The recesses of the transfer member with recesses can be easily formed into a predetermined pattern by a known method such as etching.

If the transfer member with recess is detachably attached to the heating means, only the transfer member with recess may be replaced according to the pattern shape of the component foot land.

If the recessed transfer member is made of a solder non-adhesive material having a low affinity for solder, cream solder is alloyed with the component foot land and the recessed transfer member is retracted. Since the cream solder is easily peeled off from the recess of the transfer member with recess when doing so, it is possible to reliably avoid troubles such as the cream solder remaining on the transfer member with recess and the amount of solder in the solder precoat is insufficient.

[0027]

Embodiments of the present invention will be described with reference to the drawings.

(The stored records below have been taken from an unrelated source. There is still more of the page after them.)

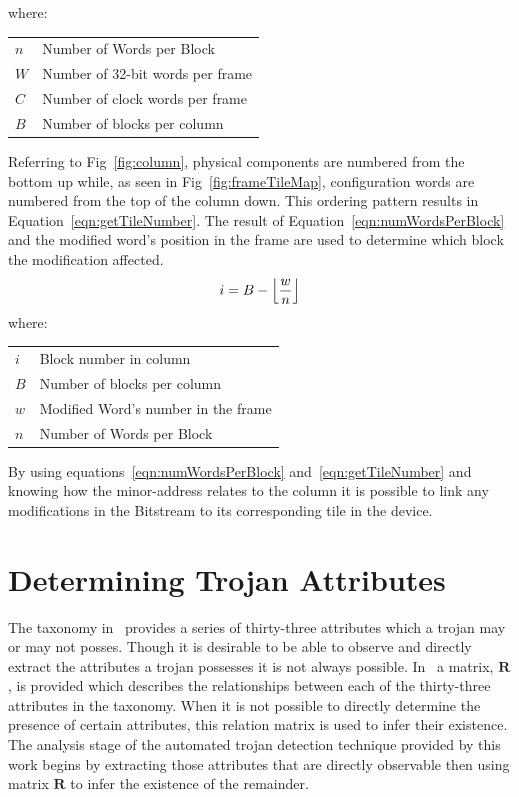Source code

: \documentclass[journal, hidelinks]{IEEEtran}
\makeatletter
\newenvironment{conditions}
{\par\vspace{\abovedisplayskip}\noindent\begin{tabular}{>{$}l<{$} @{${}={}$} l}}
{\end{tabular}\par\vspace{\belowdisplayskip}}
\makeatother
\begin{document}
where:
\begin{conditions}
	n     &  Number of Words per Block \\
	W     &  Number of 32-bit words per frame \\   
	C     &  Number of clock words per frame \\
	B     &  Number of blocks per column
\end{conditions}
Referring to Fig~\ref{fig:column}, physical components are numbered from the bottom up while, as seen in Fig~\ref{fig:frameTileMap}, configuration words are numbered from the top of the column down.
This ordering pattern results in Equation~\ref{eqn:getTileNumber}.
The result of Equation~\ref{eqn:numWordsPerBlock} and the modified word's position in the frame are used to determine which block the modification affected.
\begin{equation} \label{eqn:getTileNumber}
i = B - \floor*{\frac{w}{n}}
\end{equation}
where:
\begin{conditions}
	i     &  Block number in column\\
	B     &  Number of blocks per column \\
	w     &  Modified Word's number in the frame\\
	n     &  Number of Words per Block 
\end{conditions}
By using equations~\ref{eqn:numWordsPerBlock} and~\ref{eqn:getTileNumber} and knowing how the minor-address relates to the column it is possible to link any modifications in the Bitstream to its corresponding tile in the device.


\section{Determining Trojan Attributes} \label{sec:trojanAttributes}
The taxonomy in~\cite{samerAttribute} provides a series of thirty-three attributes which a trojan may or may not posses.
Though it is desirable to be able to observe and directly extract the attributes a trojan possesses it is not always possible. 
In~\cite{samerAttribute} a matrix, $\mathbf{R}$, is provided which describes the relationships between each of the thirty-three attributes in the taxonomy.
When it is not possible to directly determine the presence of certain attributes, this relation matrix is used to infer their existence.
The analysis stage of the automated trojan detection technique provided by this work begins by extracting those attributes that are directly observable then using matrix $\mathbf{R}$ to infer the existence of the remainder. 
\end{document}
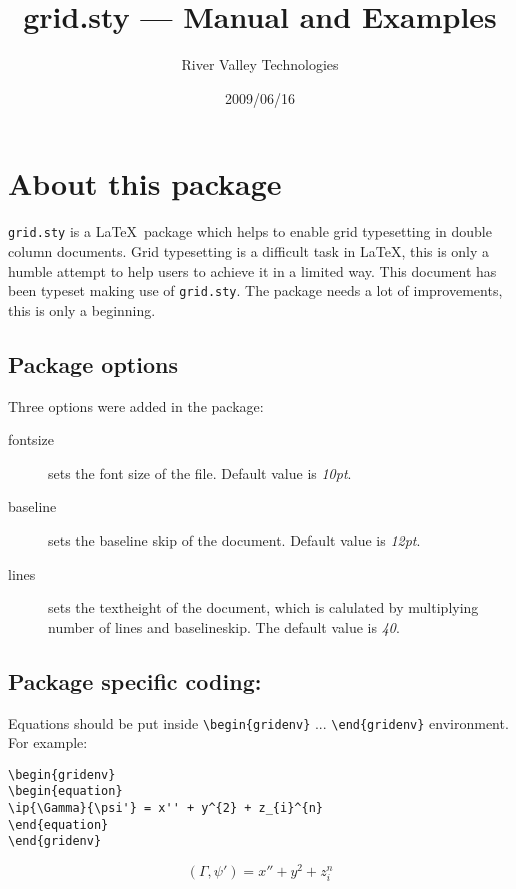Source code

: \documentclass[twocolumn]{article}
\newcommand{\ip}[2]{(#1, #2)}
\begin{document}
\title{grid.sty --- Manual and Examples}
\author{River Valley Technologies}
\date{2009/06/16}


\maketitle

\section{About this package}

\texttt{grid.sty} is a \LaTeX\ package which helps to enable grid
typesetting in double column documents. Grid typesetting is a
difficult task in \LaTeX, this is only a humble attempt to help users
to achieve it in a limited way. This document has been typeset making
use of \verb+grid.sty+. The package needs a lot of improvements, this
is only a beginning.

\subsection{Package options}
Three options were added in the package:
\begin{description}
\item[fontsize] sets the font size of the file. Default value is
  \textit{10pt}.
\item[baseline] sets the baseline skip of the document. Default value
  is \textit{12pt}.
\item[lines] sets the textheight of the document, which is calulated
  by multiplying number of lines and baselineskip. The default value
  is \textit{40}.
\end{description}

\subsection{Package specific coding:}
Equations should be put inside \verb+\begin{gridenv}+ ...
  \verb+\end{gridenv}+ environment. For example:
\begin{gridenv}
{\footnotesize
\begin{verbatim}
\begin{gridenv}
\begin{equation}
\ip{\Gamma}{\psi'} = x'' + y^{2} + z_{i}^{n}
\end{equation}
\end{gridenv}
\end{verbatim}
}
\begin{equation}
\ip{\Gamma}{\psi'} = x'' + y^{2} + z_{i}^{n}\label{eq1}
\end{equation}
\end{gridenv}
\end{document}
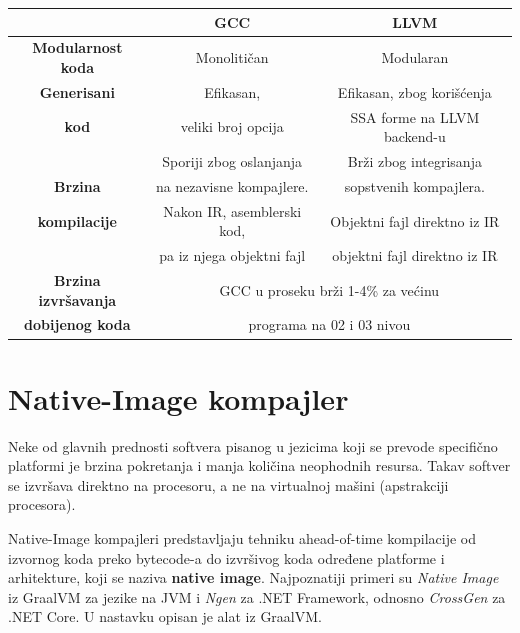 \documentclass[a4paper]{article}
\begin{document}
\vspace{2em}
\hspace{-5em}
\begin{tabular}{|c|c|c|}
  \toprule
   & \textbf{GCC} & \textbf{LLVM} \\
  \midrule
  \textbf{Modularnost koda} & Monolitičan & Modularan \\
  \midrule
  \textbf{Generisani} & Efikasan, & Efikasan, zbog korišćenja \\
  \textbf{kod} & veliki broj opcija &  SSA forme na LLVM backend-u \\
  \midrule
  {} & Sporiji zbog oslanjanja  & Brži zbog integrisanja  \\  
  \textbf{Brzina} & na nezavisne kompajlere.  & sopstvenih kompajlera. \\  
  \textbf{kompilacije} & Nakon IR, asemblerski kod, & Objektni fajl direktno iz IR \\  
  {} & pa iz njega objektni fajl & objektni fajl direktno iz IR \\  
  \midrule
  \textbf{Brzina izvršavanja} &   \multicolumn{2}{|c|}{GCC u proseku brži 1-4\%  za većinu} \\
  \textbf{dobijenog koda}     &   \multicolumn{2}{|c|}{programa na 02 i 03 nivou}  \\  
  \bottomrule
  \end{tabular}

  \vspace{2em}
  

\section{Native-Image kompajler}
\label{sec:natImg}

Neke od glavnih prednosti softvera pisanog u jezicima koji se prevode specifično platformi je
brzina pokretanja i manja količina neophodnih resursa. Takav softver se izvršava direktno na
procesoru, a ne na virtualnoj mašini (apstrakciji procesora).

Native-Image kompajleri predstavljaju tehniku ahead-of-time kompilacije od izvornog koda preko
bytecode-a do izvršivog koda određene platforme i arhitekture, koji se 
naziva \textbf{native image}. \cite{natImgGraal01}
Najpoznatiji primeri su \textit{Native Image} iz GraalVM za jezike na JVM i
\textit{Ngen} za .NET Framework, odnosno \textit{CrossGen} za .NET Core.
U nastavku opisan je alat iz GraalVM.
\end{document}

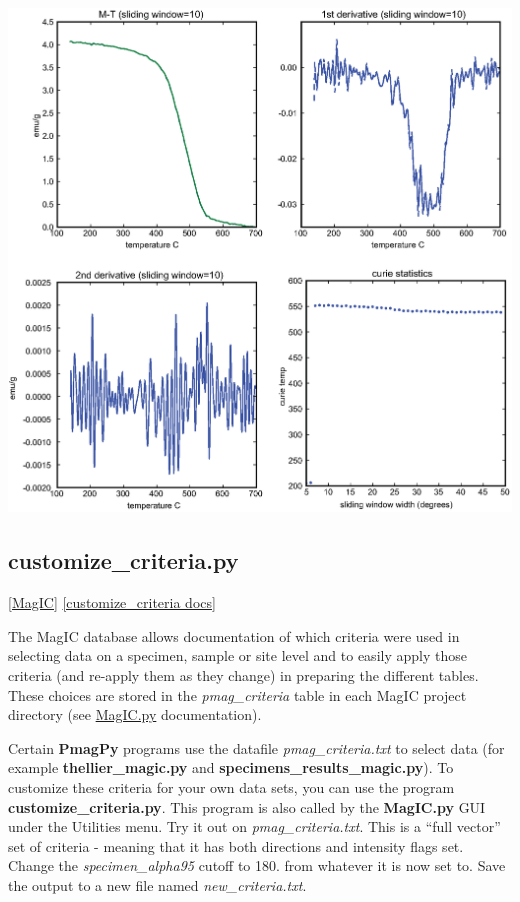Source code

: \documentclass[11pt]{book}
\begin{document}
{{{%
{%
  \includegraphics[width=14.5 cm]{EPSfiles/curie-ex.eps}}


\subsection{customize\_criteria.py} 
\href{#MagIC}{[MagIC]}
\href{http://earthref.org/PmagPy/pmagpydocs/customize_criteria-module.html}{[customize\_criteria docs]}

The MagIC database allows documentation of which criteria were used in selecting data on a specimen, sample or site level and to easily apply those criteria (and re-apply them as they change) in preparing the different tables.  These choices are stored in the {\it pmag\_criteria} table in each MagIC project directory (see \href{#MagIC.py}{MagIC.py} documentation).

 Certain {\bf PmagPy} programs use the datafile {\it pmag\_criteria.txt} to select data (for example {\bf thellier\_magic.py} and {\bf specimens\_results\_magic.py}).  To customize these criteria for your own data sets, you can use the program {\bf customize\_criteria.py}.  This program is also called by the {\bf MagIC.py} GUI under the Utilities menu.    Try it out on {\it pmag\_criteria.txt}.   This is a ``full vector'' set of criteria - meaning that it has both directions and intensity flags set.  Change the {\it specimen\_alpha95} cutoff to 180. from whatever it is now set to.   Save the output to a new file named {\it new\_criteria.txt}.

}}}
\end{document}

FIG. 1 shows a solder precoating apparatus for obtaining a solder precoat circuit board according to one embodiment. This is a heating / cooling head having a heater (not shown) as heating means and a cooling pipe as cooling means. 11
And a heat transfer member 12 integrally connected thereto, and a solder transfer unit 10 including a transfer plate 13 which is a transfer member with a recess detachably attached to the heat transfer member 12 The heater of the head 11 is heated by the wiring 11a, the cooling medium is supplied to the cooling pipe of the heating / cooling head 11 by the supply pipe 11b, and the temperature of the heat transfer member 12 is a temperature sensor including a thermocouple or the like serving as temperature detecting means. Monitored by 12a.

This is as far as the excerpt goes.